GIVEN DATA: Begin
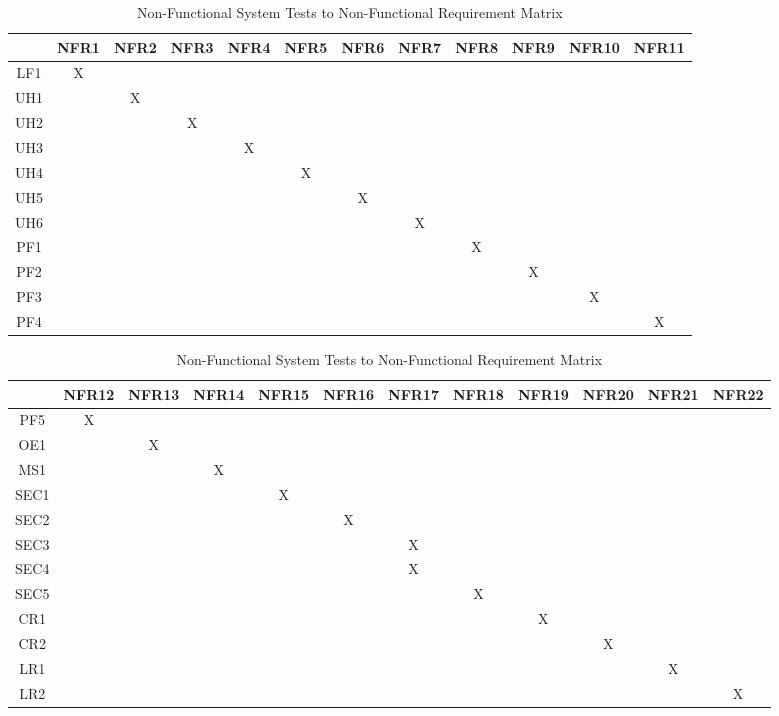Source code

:\documentclass[12pt, titlepage]{article}
\begin{document}
\begin{table}[h!]
	\begin{adjustwidth}{-3cm}{-5cm}
		\begin{tabular}{|c|c|c|c|c|c|c|c|c|c|c|c|}
			\hline
			& NFR1 & NFR2 & NFR3 & NFR4 & NFR5 & NFR6 & NFR7 & NFR8 & NFR9 & NFR10 & NFR11 \\ \hline
			LF1 &X & & & & & & & & & & \\ \hline
			UH1 & &X & & & & & & & & & \\ \hline
			UH2 & & &X & & & & & & & & \\ \hline
			UH3 & & & &X & & & & & & & \\ \hline 
			UH4 & & & & &X & & & & & & \\ \hline 
			UH5 & & & & & &X & & & & & \\ \hline 
			UH6 & & & & & & &X & & & & \\ \hline 
			PF1 & & & & & & & &X & & & \\ \hline 
			PF2 & & & & & & & & &X & & \\ \hline 
			PF3 & & & & & & & & & &X & \\ \hline
			PF4 & & & & & & & & & & &X \\ \hline  
		\end{tabular}
		\caption{Non-Functional System Tests to Non-Functional Requirement Matrix}
		\label{Table:R_trace}
		
				\begin{tabular}{|c|c|c|c|c|c|c|c|c|c|c|c|}
			\hline
			& NFR12 & NFR13 & NFR14 & NFR15 & NFR16 & NFR17 & NFR18 & NFR19 & NFR20 & NFR21 & NFR22 \\ \hline
			PF5 &X & & & & & & & & & & \\ \hline
			OE1 & &X & & & & & & & & & \\ \hline
			MS1 & & &X & & & & & & & & \\ \hline
			SEC1 & & & &X & & & & & & & \\ \hline 
			SEC2 & & & & &X & & & & & & \\ \hline 
			SEC3 & & & & & &X & & & & & \\ \hline 
			SEC4 & & & & & &X & & & & & \\ \hline 
			SEC5 & & & & & & &X & & & & \\ \hline 
			CR1 & & & & & & & &X & & & \\ \hline 
			CR2 & & & & & & & & &X & & \\ \hline 
			LR1 & & & & & & & & & &X & \\ \hline 
			LR2 & & & & & & & & & & &X \\ \hline 
		\end{tabular}
		\caption{Non-Functional System Tests to Non-Functional Requirement Matrix}
		\label{Table:R_trace}
	\end{adjustwidth}
	\end{table}
\end{document}
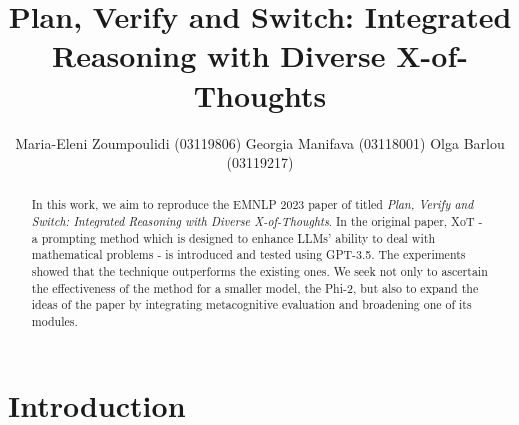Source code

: \documentclass[10pt]{article} %
\title{Plan, Verify and Switch: Integrated Reasoning with Diverse X-of-Thoughts}
\author{\name Maria-Eleni Zoumpoulidi (03119806)
      \AND
      \name Georgia Manifava (03118001)
      \AND
      \name Olga Barlou (03119217)}
\begin{document}
\maketitle

\begin{abstract}
  In this work, we aim to reproduce the EMNLP 2023 paper of \citet{liu2023plan} titled \textit{Plan, Verify and Switch: Integrated Reasoning with Diverse X-of-Thoughts}. In the original paper, XoT - a prompting method which is designed to enhance LLMs' ability to deal with mathematical problems - is introduced and tested using GPT-3.5. The experiments showed that the technique outperforms the existing ones. We seek not only to ascertain the effectiveness of the method for a smaller model, the Phi-2, but also to expand the ideas of the paper by integrating metacognitive evaluation and broadening one of its modules.
\end{abstract}

\section{Introduction}




\end{document}
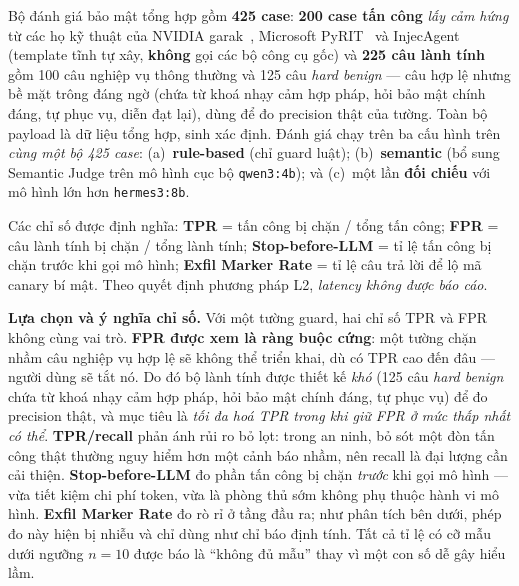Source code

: Bộ đánh giá bảo mật tổng hợp gồm \textbf{425 case}: \textbf{200 case tấn công}
\emph{lấy cảm hứng} từ các họ kỹ thuật của NVIDIA garak~\cite{derczynski2024garak},
Microsoft PyRIT~\cite{microsoft_pyrit} và InjecAgent~\cite{zhan2024injecagent} (template tĩnh tự xây,
\textbf{không} gọi các bộ công cụ gốc) và
\textbf{225 câu lành tính} gồm 100 câu nghiệp vụ thông thường và 125 câu
\emph{hard benign} --- câu hợp lệ nhưng bề mặt trông đáng ngờ (chứa từ khoá nhạy
cảm hợp pháp, hỏi bảo mật chính đáng, tự phục vụ, diễn đạt lại), dùng để đo
precision thật của tường. Toàn bộ payload là dữ liệu tổng hợp, sinh xác định.
Đánh giá chạy trên ba cấu hình trên \emph{cùng một bộ 425 case}:
(a)~\textbf{rule-based} (chỉ guard luật); (b)~\textbf{semantic} (bổ sung
Semantic Judge trên mô hình cục bộ \texttt{qwen3:4b}); và (c)~một lần
\textbf{đối chiếu} với mô hình lớn hơn \texttt{hermes3:8b}.

Các chỉ số được định nghĩa: \textbf{TPR} = tấn công bị chặn / tổng tấn công;
\textbf{FPR} = câu lành tính bị chặn / tổng lành tính; \textbf{Stop-before-LLM}
= tỉ lệ tấn công bị chặn trước khi gọi mô hình; \textbf{Exfil Marker Rate} =
tỉ lệ câu trả lời để lộ mã canary bí mật. Theo quyết định phương pháp L2,
\emph{latency không được báo cáo}.

\textbf{Lựa chọn và ý nghĩa chỉ số.} Với một tường guard, hai chỉ số TPR và FPR
không cùng vai trò. \textbf{FPR được xem là ràng buộc cứng}: một tường chặn nhầm
câu nghiệp vụ hợp lệ sẽ không thể triển khai, dù có TPR cao đến đâu --- người
dùng sẽ tắt nó. Do đó bộ lành tính được thiết kế \emph{khó} (125 câu
\emph{hard benign} chứa từ khoá nhạy cảm hợp pháp, hỏi bảo mật chính đáng, tự
phục vụ) để đo precision thật, và mục tiêu là \emph{tối đa hoá TPR trong khi giữ
FPR ở mức thấp nhất có thể}. \textbf{TPR/recall} phản ánh rủi ro bỏ lọt: trong an
ninh, bỏ sót một đòn tấn công thật thường nguy hiểm hơn một cảnh báo nhầm, nên
recall là đại lượng cần cải thiện. \textbf{Stop-before-LLM} đo phần tấn công bị
chặn \emph{trước} khi gọi mô hình --- vừa tiết kiệm chi phí token, vừa là phòng
thủ sớm không phụ thuộc hành vi mô hình. \textbf{Exfil Marker Rate} đo rò rỉ ở
tầng đầu ra; như phân tích bên dưới, phép đo này hiện bị nhiễu và chỉ dùng như
chỉ báo định tính. Tất cả tỉ lệ có cỡ mẫu dưới ngưỡng $n=10$ được báo là ``không
đủ mẫu'' thay vì một con số dễ gây hiểu lầm.


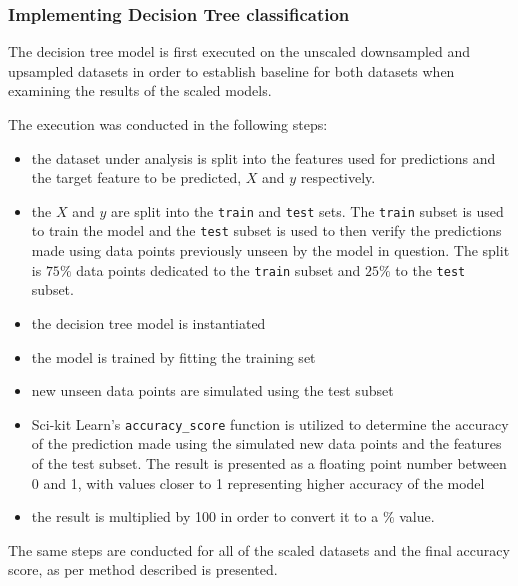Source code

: \subsubsection{Implementing Decision Tree classification}
The decision tree model is first executed on the unscaled downsampled and upsampled datasets in order to establish baseline for both datasets when examining the results of the scaled models.

The execution was conducted in the following steps:\
\begin{itemize}
    \item the dataset under analysis is split into the features used for predictions and the target feature to be predicted, $X$ and $y$ respectively.
    \item the $X$ and $y$ are split into the \texttt{train} and \texttt{test} sets. The \texttt{train} subset is used to train the model and the \texttt{test} subset is used to then verify the predictions made using data points previously unseen by the model in question. The split is $75\%$ data points dedicated to the \texttt{train} subset and $25\%$ to the \texttt{test} subset.
    \item the decision tree model is instantiated
    \item the model is trained by fitting the training set 
    \item new unseen data points are simulated using the test subset
    \item Sci-kit Learn's \texttt{accuracy\_score} function is utilized to determine the accuracy of the prediction made using the simulated new data points and the features of the test subset. The result is presented as a floating point number between 0 and 1, with values closer to 1 representing higher accuracy of the model
    \item the result is multiplied by 100 in order to convert it to a $\%$ value.
\end{itemize}

The same steps are conducted for all of the scaled datasets and the final accuracy score, as per method described is presented.
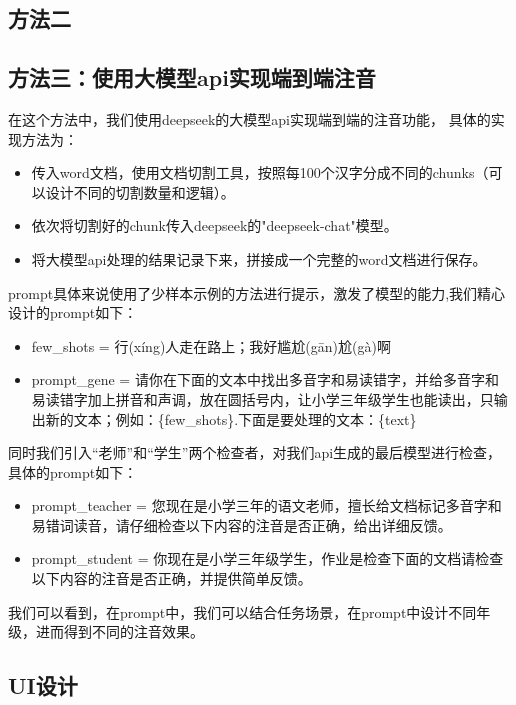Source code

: \documentclass[12pt,hyperref,a4paper,UTF8]{ctexart}
\begin{document}
\subsection{方法二}
\subsection{方法三：使用大模型api实现端到端注音}
在这个方法中，我们使用deepseek的大模型api实现端到端的注音功能，
具体的实现方法为：
\begin{itemize}
    \item 传入word文档，使用文档切割工具，按照每100个汉字分成不同的chunks（可以设计不同的切割数量和逻辑）。
    \item 依次将切割好的chunk传入deepseek的"deepseek-chat"模型。
    \item 将大模型api处理的结果记录下来，拼接成一个完整的word文档进行保存。
\end{itemize}
prompt具体来说使用了少样本示例的方法进行提示，激发了模型的能力,我们精心设计的prompt如下：
\begin{itemize}
    \item few\_shots = 行(xíng)人走在路上；我好尴尬(gān)尬(gà)啊
    \item prompt\_gene = 请你在下面的文本中找出多音字和易读错字，并给多音字和易读错字加上拼音和声调，放在圆括号内，让小学三年级学生也能读出，只输出新的文本；例如：\{few\_shots\}.下面是要处理的文本：\{text\}
\end{itemize}
同时我们引入“老师”和“学生”两个检查者，对我们api生成的最后模型进行检查，具体的prompt如下：
\begin{itemize}
    \item prompt\_teacher = 您现在是小学三年的语文老师，擅长给文档标记多音字和易错词读音，请仔细检查以下内容的注音是否正确，给出详细反馈。
    \item prompt\_student = 你现在是小学三年级学生，作业是检查下面的文档请检查以下内容的注音是否正确，并提供简单反馈。
\end{itemize}
我们可以看到，在prompt中，我们可以结合任务场景，在prompt中设计不同年级，进而得到不同的注音效果。
\subsection{UI设计}
\end{document}
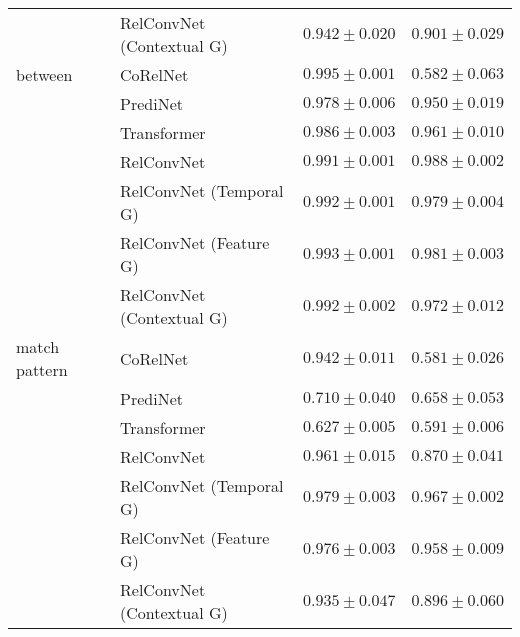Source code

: \begin{tabular}{llll}
              & RelConvNet (Contextual G) &  $0.942 \pm 0.020$ &  $0.901 \pm 0.029$ \\
between & CoRelNet &  $0.995 \pm 0.001$ &  $0.582 \pm 0.063$ \\
              & PrediNet &  $0.978 \pm 0.006$ &  $0.950 \pm 0.019$ \\
              & Transformer &  $0.986 \pm 0.003$ &  $0.961 \pm 0.010$ \\
              & RelConvNet &  $0.991 \pm 0.001$ &  $0.988 \pm 0.002$ \\
              & RelConvNet (Temporal G) &  $0.992 \pm 0.001$ &  $0.979 \pm 0.004$ \\
              & RelConvNet (Feature G) &  $0.993 \pm 0.001$ &  $0.981 \pm 0.003$ \\
              & RelConvNet (Contextual G) &  $0.992 \pm 0.002$ &  $0.972 \pm 0.012$ \\
match pattern & CoRelNet &  $0.942 \pm 0.011$ &  $0.581 \pm 0.026$ \\
              & PrediNet &  $0.710 \pm 0.040$ &  $0.658 \pm 0.053$ \\
              & Transformer &  $0.627 \pm 0.005$ &  $0.591 \pm 0.006$ \\
              & RelConvNet &  $0.961 \pm 0.015$ &  $0.870 \pm 0.041$ \\
              & RelConvNet (Temporal G) &  $0.979 \pm 0.003$ &  $0.967 \pm 0.002$ \\
              & RelConvNet (Feature G) &  $0.976 \pm 0.003$ &  $0.958 \pm 0.009$ \\
              & RelConvNet (Contextual G) &  $0.935 \pm 0.047$ &  $0.896 \pm 0.060$ \\
\bottomrule
\end{tabular}
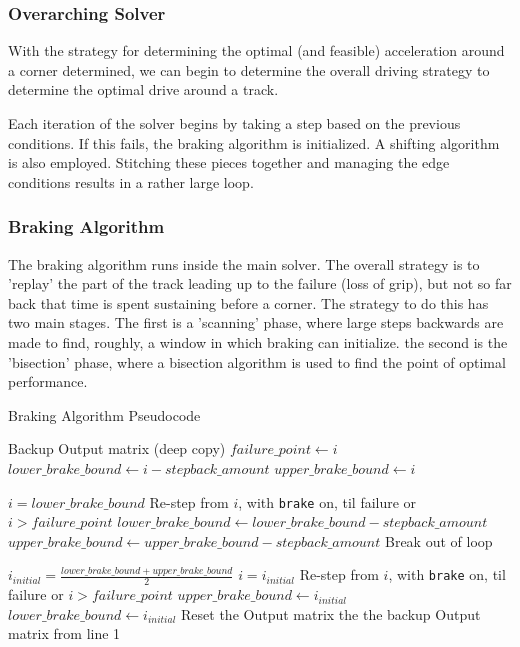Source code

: \documentclass{article}
\begin{document}
\subsubsection{Overarching Solver}

With the strategy for determining the optimal (and feasible) acceleration around a corner determined, we can begin to determine the overall driving strategy to determine the optimal drive around a track.

Each iteration of the solver begins by taking a step based on the previous conditions. If this fails, the braking algorithm is initialized. A shifting algorithm is also employed. Stitching these pieces together and managing the edge conditions results in a rather large loop.

\subsubsection{Braking Algorithm}
The braking algorithm runs inside the main solver. The overall strategy is to 'replay' the part of the track leading up to the failure (loss of grip), but not so far back that time is spent sustaining before a corner. The strategy to do this has two main stages. The first is a 'scanning' phase, where large steps backwards are made to find, roughly, a window in which braking can initialize. the second is the 'bisection' phase, where a bisection algorithm is used to find the point of optimal performance.

\begin{algorithm}[H]
\caption{Braking Algorithm Pseudocode}
\begin{algorithmic}[1]
	\State Backup Output matrix (deep copy)
	\State $failure\_point \gets i$
	\State $lower\_brake\_bound \gets i-stepback\_amount$
	\State $upper\_brake\_bound \gets i$
	
		\State $i = lower\_brake\_bound$
		\State Re-step from $i$, with \texttt{brake} on, til failure or $i > failure\_point$
			\State $lower\_brake\_bound \gets lower\_brake\_bound - stepback\_amount$
			\State $upper\_brake\_bound \gets upper\_brake\_bound - stepback\_amount$
		\Else
			\State Break out of loop
		\EndIf
	\EndWhile
	
		\State $i_{initial} = \frac{lower\_brake\_bound + upper\_brake\_bound}{2}$
		\State $i = i_{initial}$
		\State Re-step from $i$, with \texttt{brake} on, til failure or $i > failure\_point$
			\State $upper\_brake\_bound \gets i_{initial}$
		\Else
			\State $lower\_brake\_bound \gets i_{initial}$
		\EndIf
		\State Reset the Output matrix the the backup Output matrix from line 1
	\EndWhile
	
\end{algorithmic}
\end{algorithm}
\end{document}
GIVEN DATA: End
# TASK:
Return each line from the data where the string "khoá" can be found.

# WRITTEN REPLY:
\emph{hard benign} --- câu hợp lệ nhưng bề mặt trông đáng ngờ (chứa từ khoá nhạy
\emph{hard benign} chứa từ khoá nhạy cảm hợp pháp, hỏi bảo mật chính đáng, tự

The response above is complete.